*DATASET EXCERPTS*.
○ ○ ○ ○ ○ ○ ○

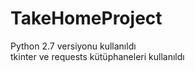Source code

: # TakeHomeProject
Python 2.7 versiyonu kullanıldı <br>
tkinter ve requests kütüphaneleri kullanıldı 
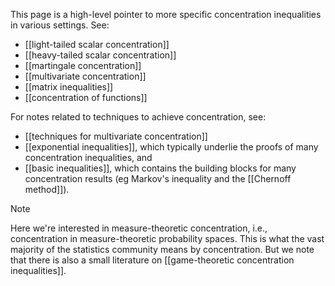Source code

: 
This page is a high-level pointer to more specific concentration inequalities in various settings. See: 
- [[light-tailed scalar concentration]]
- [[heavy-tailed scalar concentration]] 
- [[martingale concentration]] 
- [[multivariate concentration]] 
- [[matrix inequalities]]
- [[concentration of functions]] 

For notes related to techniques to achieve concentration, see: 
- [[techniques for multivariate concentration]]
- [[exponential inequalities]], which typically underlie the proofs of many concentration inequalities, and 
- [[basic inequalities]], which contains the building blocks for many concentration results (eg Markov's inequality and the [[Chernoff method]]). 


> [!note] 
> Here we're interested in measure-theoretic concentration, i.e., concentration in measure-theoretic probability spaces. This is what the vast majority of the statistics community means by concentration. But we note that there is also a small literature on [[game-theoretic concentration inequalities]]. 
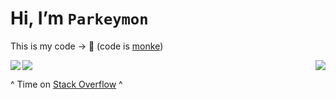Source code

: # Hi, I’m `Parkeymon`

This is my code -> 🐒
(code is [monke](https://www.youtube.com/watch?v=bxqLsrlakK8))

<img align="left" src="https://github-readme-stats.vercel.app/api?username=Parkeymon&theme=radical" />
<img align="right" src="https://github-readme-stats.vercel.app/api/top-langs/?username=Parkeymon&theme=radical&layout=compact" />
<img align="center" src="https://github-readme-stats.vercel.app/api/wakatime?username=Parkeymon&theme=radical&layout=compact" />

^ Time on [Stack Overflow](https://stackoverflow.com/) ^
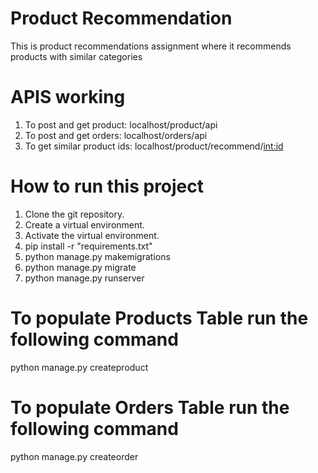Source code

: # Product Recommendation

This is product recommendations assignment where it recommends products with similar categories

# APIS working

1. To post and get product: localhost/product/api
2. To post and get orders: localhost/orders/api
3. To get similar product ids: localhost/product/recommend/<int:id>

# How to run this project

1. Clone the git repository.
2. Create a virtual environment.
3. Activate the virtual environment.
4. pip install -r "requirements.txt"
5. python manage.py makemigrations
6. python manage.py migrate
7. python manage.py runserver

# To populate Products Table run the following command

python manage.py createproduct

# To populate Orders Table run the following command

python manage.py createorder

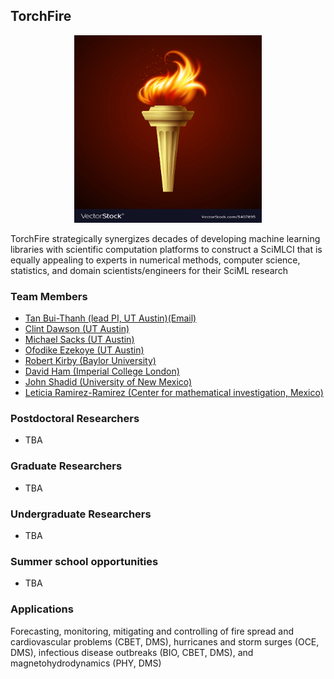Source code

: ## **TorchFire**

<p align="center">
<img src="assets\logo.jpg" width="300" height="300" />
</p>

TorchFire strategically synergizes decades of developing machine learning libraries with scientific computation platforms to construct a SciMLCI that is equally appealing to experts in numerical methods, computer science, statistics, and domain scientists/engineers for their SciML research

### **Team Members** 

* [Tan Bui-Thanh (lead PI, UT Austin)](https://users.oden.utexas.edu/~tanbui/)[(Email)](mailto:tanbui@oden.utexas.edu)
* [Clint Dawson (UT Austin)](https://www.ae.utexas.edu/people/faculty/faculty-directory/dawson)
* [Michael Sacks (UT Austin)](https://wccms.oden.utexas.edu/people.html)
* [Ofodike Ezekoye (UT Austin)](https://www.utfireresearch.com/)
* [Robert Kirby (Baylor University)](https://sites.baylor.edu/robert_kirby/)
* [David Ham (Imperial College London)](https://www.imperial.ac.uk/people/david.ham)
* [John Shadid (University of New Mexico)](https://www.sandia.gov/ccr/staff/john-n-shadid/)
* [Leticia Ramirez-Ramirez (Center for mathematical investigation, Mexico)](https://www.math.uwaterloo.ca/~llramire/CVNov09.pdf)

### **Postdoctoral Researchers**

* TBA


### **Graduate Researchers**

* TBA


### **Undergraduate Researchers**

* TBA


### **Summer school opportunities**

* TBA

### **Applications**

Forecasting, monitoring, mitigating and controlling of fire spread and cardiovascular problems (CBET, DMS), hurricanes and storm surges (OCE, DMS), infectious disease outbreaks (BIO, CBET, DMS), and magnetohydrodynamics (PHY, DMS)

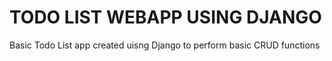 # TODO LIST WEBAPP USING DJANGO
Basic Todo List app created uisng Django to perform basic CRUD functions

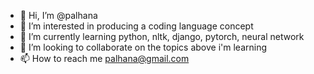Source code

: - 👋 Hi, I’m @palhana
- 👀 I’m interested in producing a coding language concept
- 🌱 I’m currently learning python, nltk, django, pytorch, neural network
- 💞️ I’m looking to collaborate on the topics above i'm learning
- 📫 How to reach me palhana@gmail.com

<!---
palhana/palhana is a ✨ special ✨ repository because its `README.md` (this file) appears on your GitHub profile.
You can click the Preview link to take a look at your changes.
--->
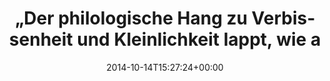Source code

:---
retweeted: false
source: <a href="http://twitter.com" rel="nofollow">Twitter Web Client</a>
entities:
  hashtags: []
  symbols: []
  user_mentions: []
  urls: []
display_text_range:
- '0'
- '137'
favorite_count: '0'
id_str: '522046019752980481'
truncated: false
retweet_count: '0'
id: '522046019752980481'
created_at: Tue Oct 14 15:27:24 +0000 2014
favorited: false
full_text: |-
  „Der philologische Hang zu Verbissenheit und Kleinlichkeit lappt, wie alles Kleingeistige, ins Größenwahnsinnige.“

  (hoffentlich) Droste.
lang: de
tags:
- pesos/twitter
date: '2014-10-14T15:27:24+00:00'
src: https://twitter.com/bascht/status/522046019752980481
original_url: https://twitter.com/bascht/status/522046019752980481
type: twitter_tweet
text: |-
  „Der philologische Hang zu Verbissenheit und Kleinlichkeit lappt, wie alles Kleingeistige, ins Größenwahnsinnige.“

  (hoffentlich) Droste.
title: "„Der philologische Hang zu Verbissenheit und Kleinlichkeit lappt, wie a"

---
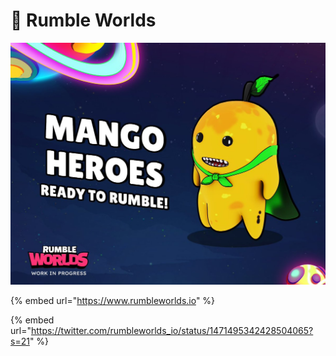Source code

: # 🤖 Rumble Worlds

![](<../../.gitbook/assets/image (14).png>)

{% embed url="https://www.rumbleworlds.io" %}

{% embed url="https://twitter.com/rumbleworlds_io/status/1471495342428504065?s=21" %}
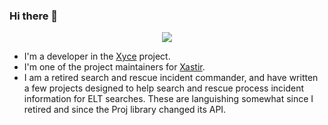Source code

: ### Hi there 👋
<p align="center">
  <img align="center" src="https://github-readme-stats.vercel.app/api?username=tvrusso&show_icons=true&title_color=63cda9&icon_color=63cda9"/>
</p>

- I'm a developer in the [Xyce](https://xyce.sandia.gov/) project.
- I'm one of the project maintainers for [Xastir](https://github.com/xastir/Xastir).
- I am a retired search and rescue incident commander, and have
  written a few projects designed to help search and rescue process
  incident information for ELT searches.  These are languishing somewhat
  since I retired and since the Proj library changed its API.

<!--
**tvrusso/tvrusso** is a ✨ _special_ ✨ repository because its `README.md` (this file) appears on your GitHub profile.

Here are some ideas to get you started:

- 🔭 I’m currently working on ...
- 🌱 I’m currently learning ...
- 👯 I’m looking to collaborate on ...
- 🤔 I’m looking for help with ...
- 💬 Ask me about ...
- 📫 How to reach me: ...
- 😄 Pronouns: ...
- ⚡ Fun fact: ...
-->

○ ○ ○ ○ ○ ○ ○

*EXERCISE OBJECTIVE*. Above are the records; transcribe them exactly without the pictures.

*COMPLETED EXERCISE*.
Source code

: # TakeHomeProject
Python 2.7 versiyonu kullanıldı <br>
tkinter ve requests kütüphaneleri kullanıldı 
Source code

: 
This page is a high-level pointer to more specific concentration inequalities in various settings. See: 
- [[light-tailed scalar concentration]]
- [[heavy-tailed scalar concentration]] 
- [[martingale concentration]] 
- [[multivariate concentration]] 
- [[matrix inequalities]]
- [[concentration of functions]] 

For notes related to techniques to achieve concentration, see: 
- [[techniques for multivariate concentration]]
- [[exponential inequalities]], which typically underlie the proofs of many concentration inequalities, and 
- [[basic inequalities]], which contains the building blocks for many concentration results (eg Markov's inequality and the [[Chernoff method]]). 


> [!note] 
> Here we're interested in measure-theoretic concentration, i.e., concentration in measure-theoretic probability spaces. This is what the vast majority of the statistics community means by concentration. But we note that there is also a small literature on [[game-theoretic concentration inequalities]]. 
Source code

: # Hi, I’m `Parkeymon`

This is my code -> 🐒
(code is [monke](https://www.youtube.com/watch?v=bxqLsrlakK8))

<img align="left" src="https://github-readme-stats.vercel.app/api?username=Parkeymon&theme=radical" />
<img align="right" src="https://github-readme-stats.vercel.app/api/top-langs/?username=Parkeymon&theme=radical&layout=compact" />
<img align="center" src="https://github-readme-stats.vercel.app/api/wakatime?username=Parkeymon&theme=radical&layout=compact" />

^ Time on [Stack Overflow](https://stackoverflow.com/) ^
Source code

: # Product Recommendation

This is product recommendations assignment where it recommends products with similar categories

# APIS working

1. To post and get product: localhost/product/api
2. To post and get orders: localhost/orders/api
3. To get similar product ids: localhost/product/recommend/<int:id>

# How to run this project

1. Clone the git repository.
2. Create a virtual environment.
3. Activate the virtual environment.
4. pip install -r "requirements.txt"
5. python manage.py makemigrations
6. python manage.py migrate
7. python manage.py runserver

# To populate Products Table run the following command

python manage.py createproduct

# To populate Orders Table run the following command

python manage.py createorder

Source code

: ## **TorchFire**

<p align="center">
<img src="assets\logo.jpg" width="300" height="300" />
</p>

TorchFire strategically synergizes decades of developing machine learning libraries with scientific computation platforms to construct a SciMLCI that is equally appealing to experts in numerical methods, computer science, statistics, and domain scientists/engineers for their SciML research

### **Team Members** 

* [Tan Bui-Thanh (lead PI, UT Austin)](https://users.oden.utexas.edu/~tanbui/)[(Email)](mailto:tanbui@oden.utexas.edu)
* [Clint Dawson (UT Austin)](https://www.ae.utexas.edu/people/faculty/faculty-directory/dawson)
* [Michael Sacks (UT Austin)](https://wccms.oden.utexas.edu/people.html)
* [Ofodike Ezekoye (UT Austin)](https://www.utfireresearch.com/)
* [Robert Kirby (Baylor University)](https://sites.baylor.edu/robert_kirby/)
* [David Ham (Imperial College London)](https://www.imperial.ac.uk/people/david.ham)
* [John Shadid (University of New Mexico)](https://www.sandia.gov/ccr/staff/john-n-shadid/)
* [Leticia Ramirez-Ramirez (Center for mathematical investigation, Mexico)](https://www.math.uwaterloo.ca/~llramire/CVNov09.pdf)

### **Postdoctoral Researchers**

* TBA


### **Graduate Researchers**

* TBA


### **Undergraduate Researchers**

* TBA


### **Summer school opportunities**

* TBA

### **Applications**

Forecasting, monitoring, mitigating and controlling of fire spread and cardiovascular problems (CBET, DMS), hurricanes and storm surges (OCE, DMS), infectious disease outbreaks (BIO, CBET, DMS), and magnetohydrodynamics (PHY, DMS)

 # TODO LIST WEBAPP USING DJANGO
Basic Todo List app created uisng Django to perform basic CRUD functions

Source code

: - 👋 Hi, I’m @palhana
- 👀 I’m interested in producing a coding language concept
- 🌱 I’m currently learning python, nltk, django, pytorch, neural network
- 💞️ I’m looking to collaborate on the topics above i'm learning
- 📫 How to reach me palhana@gmail.com

<!---
palhana/palhana is a ✨ special ✨ repository because its `README.md` (this file) appears on your GitHub profile.
You can click the Preview link to take a look at your changes.
--->
Source code

:---
retweeted: false
source: <a href="http://twitter.com" rel="nofollow">Twitter Web Client</a>
entities:
  hashtags: []
  symbols: []
  user_mentions: []
  urls: []
display_text_range:
- '0'
- '137'
favorite_count: '0'
id_str: '522046019752980481'
truncated: false
retweet_count: '0'
id: '522046019752980481'
created_at: Tue Oct 14 15:27:24 +0000 2014
favorited: false
full_text: |-
  „Der philologische Hang zu Verbissenheit und Kleinlichkeit lappt, wie alles Kleingeistige, ins Größenwahnsinnige.“

  (hoffentlich) Droste.
lang: de
tags:
- pesos/twitter
date: '2014-10-14T15:27:24+00:00'
src: https://twitter.com/bascht/status/522046019752980481
original_url: https://twitter.com/bascht/status/522046019752980481
type: twitter_tweet
text: |-
  „Der philologische Hang zu Verbissenheit und Kleinlichkeit lappt, wie alles Kleingeistige, ins Größenwahnsinnige.“

  (hoffentlich) Droste.
title: "„Der philologische Hang zu Verbissenheit und Kleinlichkeit lappt, wie a"

---
Source code

: # 🤖 Rumble Worlds

![](<../../.gitbook/assets/image (14).png>)

{% embed url="https://www.rumbleworlds.io" %}

{% embed url="https://twitter.com/rumbleworlds_io/status/1471495342428504065?s=21" %}
Source code

: ### Hi there 👋
<p align="center">
  <img align="center" src="https://github-readme-stats.vercel.app/api?username=tvrusso&show_icons=true&title_color=63cda9&icon_color=63cda9"/>
</p>

- I'm a developer in the [Xyce](https://xyce.sandia.gov/) project.
- I'm one of the project maintainers for [Xastir](https://github.com/xastir/Xastir).
- I am a retired search and rescue incident commander, and have
  written a few projects designed to help search and rescue process
  incident information for ELT searches.  These are languishing somewhat
  since I retired and since the Proj library changed its API.

<!--
**tvrusso/tvrusso** is a ✨ _special_ ✨ repository because its `README.md` (this file) appears on your GitHub profile.

Here are some ideas to get you started:

- 🔭 I’m currently working on ...
- 🌱 I’m currently learning ...
- 👯 I’m looking to collaborate on ...
- 🤔 I’m looking for help with ...
- 💬 Ask me about ...
- 📫 How to reach me: ...
- 😄 Pronouns: ...
- ⚡ Fun fact: ...
-->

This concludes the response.